Tally the lines below that contain the word "reported". Only the number should be returned.

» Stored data
******

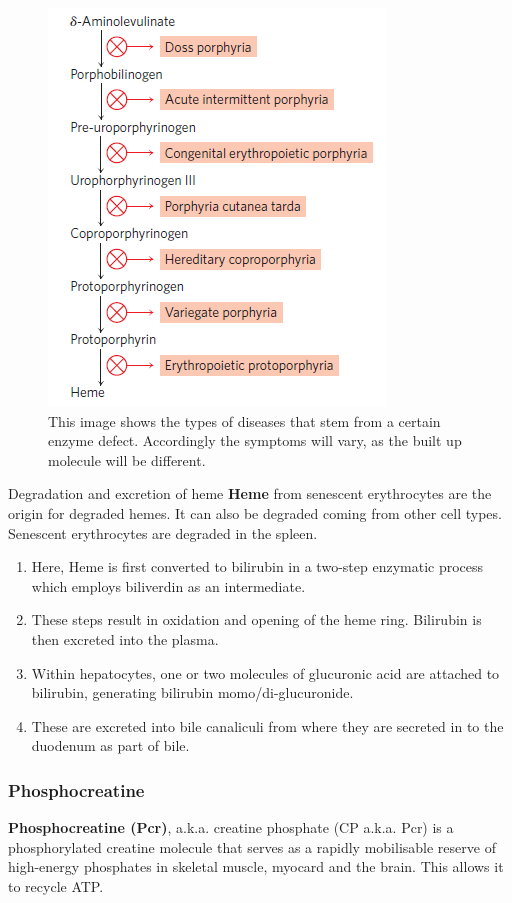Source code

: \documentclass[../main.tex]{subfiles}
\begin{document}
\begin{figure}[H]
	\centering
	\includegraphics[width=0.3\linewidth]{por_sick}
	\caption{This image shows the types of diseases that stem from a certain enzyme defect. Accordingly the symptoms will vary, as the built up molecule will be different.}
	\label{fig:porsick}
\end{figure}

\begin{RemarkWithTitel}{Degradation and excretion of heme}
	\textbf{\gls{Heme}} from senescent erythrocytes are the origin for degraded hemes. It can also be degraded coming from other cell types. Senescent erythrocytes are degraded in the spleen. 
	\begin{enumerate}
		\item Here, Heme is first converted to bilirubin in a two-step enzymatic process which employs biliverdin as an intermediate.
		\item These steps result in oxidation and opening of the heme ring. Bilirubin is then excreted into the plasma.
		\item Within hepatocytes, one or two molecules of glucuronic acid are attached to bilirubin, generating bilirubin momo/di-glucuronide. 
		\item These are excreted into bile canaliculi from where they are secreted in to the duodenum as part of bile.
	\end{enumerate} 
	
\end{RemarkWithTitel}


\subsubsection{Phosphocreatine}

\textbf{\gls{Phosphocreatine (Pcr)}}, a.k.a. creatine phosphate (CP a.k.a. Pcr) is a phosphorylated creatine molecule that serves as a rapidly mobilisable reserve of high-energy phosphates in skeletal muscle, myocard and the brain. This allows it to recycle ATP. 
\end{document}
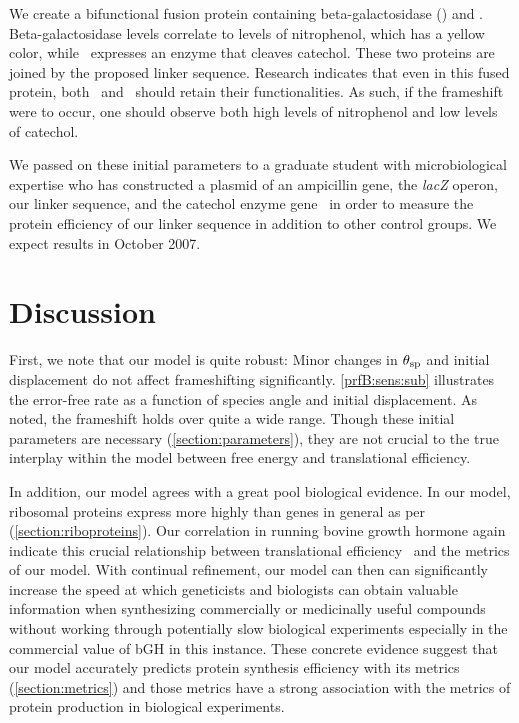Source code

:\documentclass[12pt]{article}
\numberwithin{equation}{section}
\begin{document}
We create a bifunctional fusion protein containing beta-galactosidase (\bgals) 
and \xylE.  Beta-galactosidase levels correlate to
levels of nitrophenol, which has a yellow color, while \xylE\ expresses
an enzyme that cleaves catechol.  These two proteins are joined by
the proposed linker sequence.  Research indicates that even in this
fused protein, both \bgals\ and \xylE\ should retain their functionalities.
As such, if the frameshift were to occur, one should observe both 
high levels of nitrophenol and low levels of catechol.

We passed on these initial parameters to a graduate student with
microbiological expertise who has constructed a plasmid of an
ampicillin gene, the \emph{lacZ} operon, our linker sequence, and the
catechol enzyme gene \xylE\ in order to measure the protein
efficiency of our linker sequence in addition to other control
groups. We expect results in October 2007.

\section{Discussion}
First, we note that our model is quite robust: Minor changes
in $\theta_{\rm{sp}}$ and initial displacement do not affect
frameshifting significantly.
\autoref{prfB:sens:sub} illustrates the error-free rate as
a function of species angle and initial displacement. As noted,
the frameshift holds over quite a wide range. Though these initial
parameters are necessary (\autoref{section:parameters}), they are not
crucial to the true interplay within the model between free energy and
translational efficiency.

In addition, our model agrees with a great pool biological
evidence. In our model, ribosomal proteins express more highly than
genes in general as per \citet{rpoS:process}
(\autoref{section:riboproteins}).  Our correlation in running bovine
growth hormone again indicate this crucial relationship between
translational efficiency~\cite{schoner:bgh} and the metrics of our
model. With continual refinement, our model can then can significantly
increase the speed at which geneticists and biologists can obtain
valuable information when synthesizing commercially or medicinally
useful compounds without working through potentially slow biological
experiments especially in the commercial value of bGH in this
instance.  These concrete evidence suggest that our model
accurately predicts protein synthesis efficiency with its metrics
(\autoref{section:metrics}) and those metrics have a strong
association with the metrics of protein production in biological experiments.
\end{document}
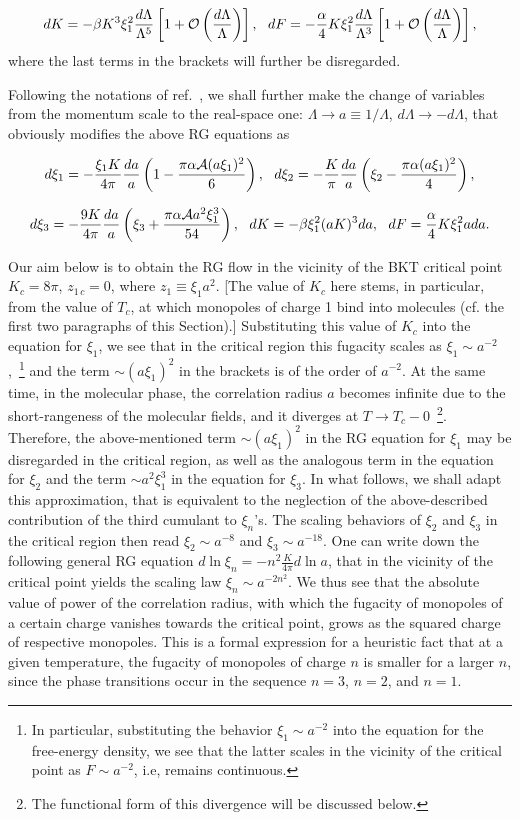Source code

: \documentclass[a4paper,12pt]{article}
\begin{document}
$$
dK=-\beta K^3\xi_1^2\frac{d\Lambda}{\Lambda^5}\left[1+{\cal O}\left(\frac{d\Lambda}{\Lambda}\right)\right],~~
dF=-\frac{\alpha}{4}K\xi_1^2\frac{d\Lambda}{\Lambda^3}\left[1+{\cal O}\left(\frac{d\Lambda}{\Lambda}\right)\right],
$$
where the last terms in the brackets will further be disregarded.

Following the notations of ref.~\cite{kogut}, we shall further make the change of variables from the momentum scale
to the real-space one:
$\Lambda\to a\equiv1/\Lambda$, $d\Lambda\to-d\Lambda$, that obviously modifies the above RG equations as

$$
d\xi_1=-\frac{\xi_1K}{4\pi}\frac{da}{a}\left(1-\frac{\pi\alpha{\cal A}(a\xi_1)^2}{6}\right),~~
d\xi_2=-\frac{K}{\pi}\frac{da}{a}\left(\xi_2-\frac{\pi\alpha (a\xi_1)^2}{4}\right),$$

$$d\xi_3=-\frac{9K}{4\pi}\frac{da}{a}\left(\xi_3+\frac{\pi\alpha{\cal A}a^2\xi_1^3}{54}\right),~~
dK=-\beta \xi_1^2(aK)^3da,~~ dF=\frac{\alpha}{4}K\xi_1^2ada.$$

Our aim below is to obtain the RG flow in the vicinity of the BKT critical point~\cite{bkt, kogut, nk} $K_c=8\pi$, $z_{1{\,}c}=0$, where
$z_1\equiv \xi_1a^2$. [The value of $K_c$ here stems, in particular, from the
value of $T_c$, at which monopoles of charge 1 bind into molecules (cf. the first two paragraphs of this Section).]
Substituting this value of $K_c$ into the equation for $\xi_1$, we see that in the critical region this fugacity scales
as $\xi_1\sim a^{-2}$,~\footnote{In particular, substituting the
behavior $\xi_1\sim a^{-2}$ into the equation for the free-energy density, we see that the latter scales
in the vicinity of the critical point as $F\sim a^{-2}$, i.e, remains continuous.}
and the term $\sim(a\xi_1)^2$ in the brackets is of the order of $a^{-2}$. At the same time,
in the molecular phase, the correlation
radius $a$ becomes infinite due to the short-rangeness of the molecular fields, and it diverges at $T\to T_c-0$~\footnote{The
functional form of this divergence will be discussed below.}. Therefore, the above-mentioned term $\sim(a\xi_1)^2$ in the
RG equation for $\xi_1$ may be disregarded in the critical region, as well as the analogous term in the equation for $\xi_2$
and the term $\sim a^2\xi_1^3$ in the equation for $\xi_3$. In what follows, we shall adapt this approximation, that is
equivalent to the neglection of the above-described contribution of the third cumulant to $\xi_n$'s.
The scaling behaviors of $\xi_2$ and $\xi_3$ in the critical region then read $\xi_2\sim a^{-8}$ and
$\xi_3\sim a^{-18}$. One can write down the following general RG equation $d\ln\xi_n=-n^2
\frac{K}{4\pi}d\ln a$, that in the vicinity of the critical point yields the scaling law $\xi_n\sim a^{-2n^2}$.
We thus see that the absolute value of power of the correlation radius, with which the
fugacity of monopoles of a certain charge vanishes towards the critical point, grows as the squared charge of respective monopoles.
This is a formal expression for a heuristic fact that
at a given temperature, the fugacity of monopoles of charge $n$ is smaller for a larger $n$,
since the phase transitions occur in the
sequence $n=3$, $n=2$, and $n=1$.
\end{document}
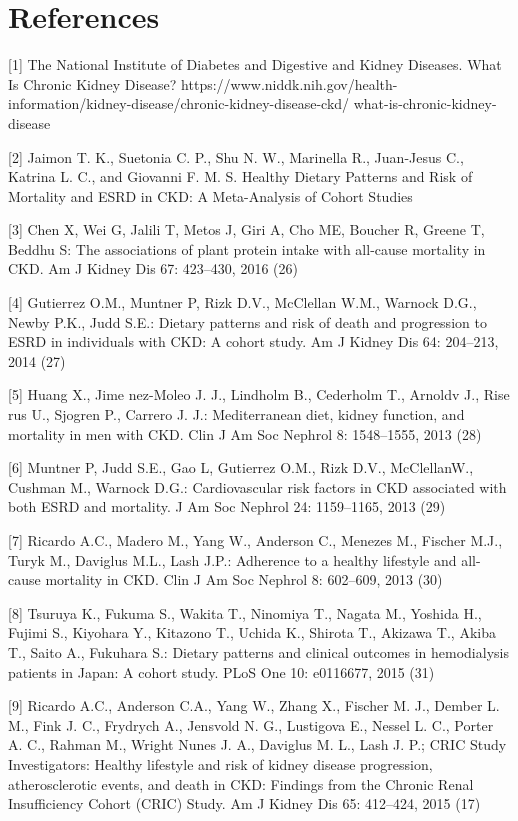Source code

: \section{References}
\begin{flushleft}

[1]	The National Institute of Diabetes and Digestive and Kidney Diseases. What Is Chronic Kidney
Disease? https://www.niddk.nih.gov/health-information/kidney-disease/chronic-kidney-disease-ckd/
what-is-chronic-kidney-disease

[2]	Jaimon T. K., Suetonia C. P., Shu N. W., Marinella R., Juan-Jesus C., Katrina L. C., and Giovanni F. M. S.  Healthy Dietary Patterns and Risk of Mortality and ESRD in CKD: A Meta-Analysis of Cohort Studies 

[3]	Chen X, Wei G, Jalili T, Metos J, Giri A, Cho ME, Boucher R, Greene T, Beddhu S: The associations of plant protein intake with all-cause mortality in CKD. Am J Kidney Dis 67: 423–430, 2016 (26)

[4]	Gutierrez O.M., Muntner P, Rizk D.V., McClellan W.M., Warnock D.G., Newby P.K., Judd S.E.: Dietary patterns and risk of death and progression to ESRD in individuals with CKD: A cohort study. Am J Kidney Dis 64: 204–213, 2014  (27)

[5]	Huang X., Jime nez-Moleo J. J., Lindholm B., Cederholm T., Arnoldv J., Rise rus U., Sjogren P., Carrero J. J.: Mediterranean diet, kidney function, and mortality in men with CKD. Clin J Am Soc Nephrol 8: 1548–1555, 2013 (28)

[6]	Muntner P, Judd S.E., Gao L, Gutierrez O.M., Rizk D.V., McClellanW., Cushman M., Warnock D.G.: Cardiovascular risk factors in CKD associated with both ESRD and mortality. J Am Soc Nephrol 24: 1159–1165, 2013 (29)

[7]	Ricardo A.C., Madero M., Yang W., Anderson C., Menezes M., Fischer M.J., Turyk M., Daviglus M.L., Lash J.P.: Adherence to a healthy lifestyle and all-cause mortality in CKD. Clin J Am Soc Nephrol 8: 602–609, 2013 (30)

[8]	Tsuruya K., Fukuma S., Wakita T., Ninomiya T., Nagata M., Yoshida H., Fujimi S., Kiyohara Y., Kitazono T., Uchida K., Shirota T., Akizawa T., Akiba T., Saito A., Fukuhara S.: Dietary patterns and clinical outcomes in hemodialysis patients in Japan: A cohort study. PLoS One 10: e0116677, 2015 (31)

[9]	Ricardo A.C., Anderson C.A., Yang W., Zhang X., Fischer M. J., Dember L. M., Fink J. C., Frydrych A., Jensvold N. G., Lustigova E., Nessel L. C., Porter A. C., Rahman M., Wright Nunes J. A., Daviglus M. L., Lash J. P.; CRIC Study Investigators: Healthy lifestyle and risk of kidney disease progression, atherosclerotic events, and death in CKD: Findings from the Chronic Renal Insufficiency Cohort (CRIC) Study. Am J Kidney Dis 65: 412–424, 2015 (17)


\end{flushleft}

******

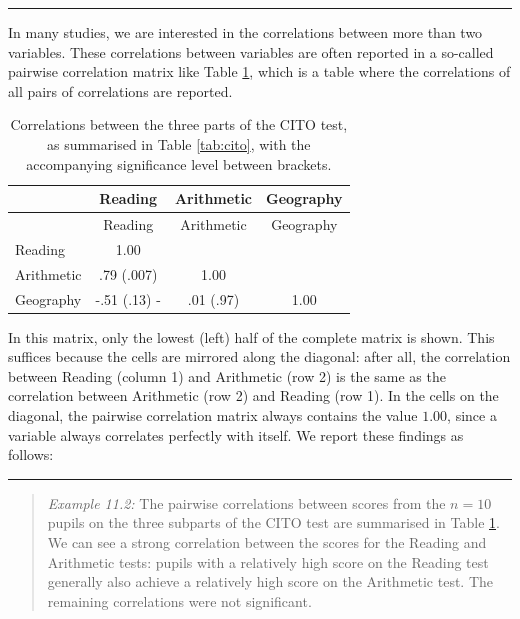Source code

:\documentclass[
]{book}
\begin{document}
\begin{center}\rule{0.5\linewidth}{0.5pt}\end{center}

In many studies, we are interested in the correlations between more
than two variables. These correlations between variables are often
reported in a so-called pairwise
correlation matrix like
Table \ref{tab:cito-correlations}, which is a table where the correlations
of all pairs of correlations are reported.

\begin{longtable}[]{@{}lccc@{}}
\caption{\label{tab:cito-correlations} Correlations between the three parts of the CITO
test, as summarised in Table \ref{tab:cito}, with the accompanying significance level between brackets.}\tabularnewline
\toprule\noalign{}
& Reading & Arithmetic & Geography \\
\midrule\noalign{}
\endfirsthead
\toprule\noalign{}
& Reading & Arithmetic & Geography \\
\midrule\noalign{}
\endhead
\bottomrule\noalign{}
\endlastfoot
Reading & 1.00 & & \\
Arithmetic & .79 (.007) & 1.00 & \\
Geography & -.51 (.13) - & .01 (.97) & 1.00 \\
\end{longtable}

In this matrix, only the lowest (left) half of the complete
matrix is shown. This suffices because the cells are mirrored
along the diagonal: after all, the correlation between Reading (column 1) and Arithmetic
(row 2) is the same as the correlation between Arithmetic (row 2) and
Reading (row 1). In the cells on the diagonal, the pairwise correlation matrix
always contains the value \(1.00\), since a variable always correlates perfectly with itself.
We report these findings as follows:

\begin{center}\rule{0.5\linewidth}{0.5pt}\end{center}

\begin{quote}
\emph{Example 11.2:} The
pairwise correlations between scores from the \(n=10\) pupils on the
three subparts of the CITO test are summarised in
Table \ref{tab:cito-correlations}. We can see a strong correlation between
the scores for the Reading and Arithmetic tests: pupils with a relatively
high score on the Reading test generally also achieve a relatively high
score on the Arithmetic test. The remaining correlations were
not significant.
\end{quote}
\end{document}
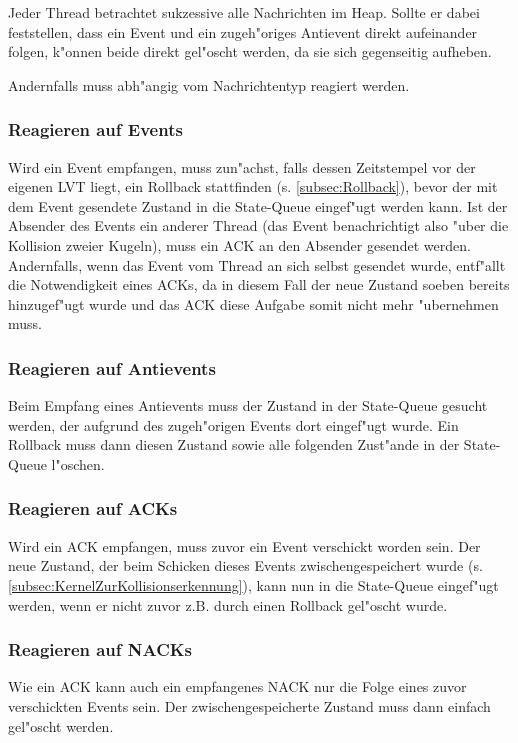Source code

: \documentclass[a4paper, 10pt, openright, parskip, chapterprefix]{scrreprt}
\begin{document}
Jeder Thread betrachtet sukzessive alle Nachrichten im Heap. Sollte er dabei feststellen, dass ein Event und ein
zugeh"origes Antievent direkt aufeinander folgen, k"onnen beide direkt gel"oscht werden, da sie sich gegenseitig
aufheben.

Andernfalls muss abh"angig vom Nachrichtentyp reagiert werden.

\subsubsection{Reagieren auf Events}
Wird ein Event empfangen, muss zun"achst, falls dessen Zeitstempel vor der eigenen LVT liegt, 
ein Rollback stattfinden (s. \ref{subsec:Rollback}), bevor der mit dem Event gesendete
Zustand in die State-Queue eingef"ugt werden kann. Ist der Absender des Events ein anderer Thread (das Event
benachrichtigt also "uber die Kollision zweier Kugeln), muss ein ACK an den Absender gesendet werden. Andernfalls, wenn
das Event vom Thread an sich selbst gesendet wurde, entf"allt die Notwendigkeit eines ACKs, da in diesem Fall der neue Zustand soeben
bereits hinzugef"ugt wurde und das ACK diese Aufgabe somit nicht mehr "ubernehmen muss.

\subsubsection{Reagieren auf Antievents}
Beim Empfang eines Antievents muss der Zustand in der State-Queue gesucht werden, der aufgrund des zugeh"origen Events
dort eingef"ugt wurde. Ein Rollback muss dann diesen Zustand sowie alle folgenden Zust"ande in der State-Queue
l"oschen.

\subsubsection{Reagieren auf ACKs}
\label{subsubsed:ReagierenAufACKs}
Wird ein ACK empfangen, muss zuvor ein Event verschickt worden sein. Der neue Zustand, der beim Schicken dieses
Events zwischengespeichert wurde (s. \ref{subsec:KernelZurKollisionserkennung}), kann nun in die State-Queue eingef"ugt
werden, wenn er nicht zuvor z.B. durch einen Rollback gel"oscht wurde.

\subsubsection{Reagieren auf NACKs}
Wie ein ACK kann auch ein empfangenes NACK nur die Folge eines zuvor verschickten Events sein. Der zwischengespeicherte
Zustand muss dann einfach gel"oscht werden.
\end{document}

******

» Response to this exercise
2